Efficacité nécessaire minimum du vaccin et nombre de personnes à vacciner

Efficacité minimum d’un vaccin contre la Covid-19
– Un vaccin contre la Covid-19 devra ou doit avoir une efficacité de 50%, pour qu’il soit recommandé par l’OMS, comme l’a expliqué l’organisation basée à Genève le 31 août 2020. Le vaccin Coronavac (dans les tests cliniques réalisés au Brésil en phase 3) a une efficacité juste supérieure à 50%.
– Un autre point important est la preuve que le vaccin soit sûr, cela signifie que les éventuels effets secondaires doivent être rare.
– Selon la FDA, agence de régulation des médicaments, un vaccin devrait ou doit avoir une efficacité d’au moins 50% pour être approuvé. Cela signifie que 50% des personnes vaccinées ne devraient pas souffrir de Covid-19.
– Les vaccins à ARN (ex. de Pfizer/BioNTech et de Moderna), mis sur le marché en décembre 2020, ont une efficacité supérieure à 90%.

Combien de personnes doivent être vaccinées pour stopper le virus ?
Il faudra vacciner au moins 80% de la population si la souche B.1.1.7 (dite souche anglaise ou britannique) circule de façon majoritaire, ce qui pourrait être le cas en mars 2021 aux Etats-Unis. Selon un article du Wall Street Journal datant du 16 janvier 2021, à cause de la nouvelle variante du Coronavirus (“anglaise”) appelée B.1.1.7 environ 80% de la population devra être vaccinée pour stopper le virus, contre 70% avec la variante “normale” ou non B.1.1.7. C’est donc environ 10% de plus de personnes à vacciner que ce qui avait été annoncé par le passé par des fonctionnaires fédéraux, toujours selon le WSJ.

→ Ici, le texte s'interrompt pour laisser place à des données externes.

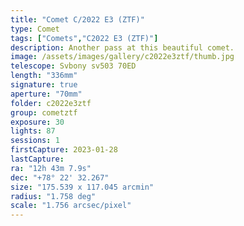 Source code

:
 ```yaml
---
title: "Comet C/2022 E3 (ZTF)"
type: Comet
tags: ["Comets","C2022 E3 (ZTF)"]
description: Another pass at this beautiful comet.
image: /assets/images/gallery/c2022e3ztf/thumb.jpg
telescope: Svbony sv503 70ED
length: "336mm"
signature: true
aperture: "70mm"
folder: c2022e3ztf
group: cometztf
exposure: 30
lights: 87
sessions: 1
firstCapture: 2023-01-28
lastCapture:
ra: "12h 43m 7.9s"
dec: "+78° 22' 32.267"
size: "175.539 x 117.045 arcmin"
radius: "1.758 deg"
scale: "1.756 arcsec/pixel"
---
```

Vaccins mis sur le marché et en phase clinique 3

Le 14 janvier 2021, il y avait 8 vaccins mis sur le marché et 42 en phase clinique (certains en phase 3).
Vaccins autorisés (mis sur le marché) :
Pfizer/BioNTech – Nom du vaccin : Tozinameran Vaccin autorisé dans plusieurs pays (ex. Etats-Unis, Canada, Royaume-Uni, Union Européenne, etc.)
Lire aussi : dossier spécifique sur le vaccin Pfizer et BioNTech
Moderna (Lonza) – Nom du vaccin : MRNA-1273Vaccin autorisé dans plusieurs pays (Etats-Unis, Canada, Israël, Union Européenne, Suisse, etc.)
Lire aussi : dossier spécifique sur le vaccin Moderna
Université d’Oxford/AstraZeneca – Nom du vaccin : AZD1222Vaccin autorisé dans plusieurs pays (Royaume-Uni, Argentine, Inde, Brésil).
Lire aussi : dossier spécifique sur le vaccin AstraZenca/Oxford
Gamaleya Research Inst. – Nom du vaccin : Spoutnik VVaccin autorisé dans plusieurs pays (Russie, Argentine, Biélarussie)
Sinopharm/Beijing Institute – Nom du vaccin : BBIBP-CorV (vaccin avec le virus inactivé, voir la lettre C ci-dessous) – Vaccin autorisé dans plusieurs pays (Chine, Bahreïn, Émirats arabes unis)
Sinopharm/Wuhan Institute – Sans nom connu du vaccin (vaccin avec le virus inactivé, voir la lettre C ci-dessous) – Vaccin autorisé dans plusieurs pays (Chine,…)
Sinovac/Instituto Butantan – Nom du vaccin : CoronaVac (vaccin avec le virus inactivé, voir la lettre C ci-dessous) – Vaccin autorisé dans plusieurs pays (Chine, Brésil)
CanSino Biologics – Nom du vaccin : AD5-NCOV (vecteur viral non réplicable à base d’adénovirus, voir la lettre E ci-dessous) – Vaccin autorisé en Chine (utilisation militaire)
– Un 9ème vaccin est enregistré en Inde, il s’appelle Covaxin est est développé par Bharat Biotech-ICMR1
Vaccins en phase 3 :
Janssen Pharmaceutical (Johnson & Johnson) – Nom du vaccin : JNJ-78436735, selon certains médias il porte le nom de Ad26.COV2.5 (vaccin avec un vecteur viral, une version affaiblie d’un virus du refroidissement ou cold en anglais, voir la lettre E ci-dessous), le vaccin de J&J est pris en dose unique
Novavax – Nom du vaccin : NVX-COV2373 (vaccin de protéines, soit une sous-unité du vaccin ou péplomère recombinante, voir la lettre F ci-dessous)
Le site du Milken Institute, basé en Californie, résume les différentes phases cliniques des vaccins.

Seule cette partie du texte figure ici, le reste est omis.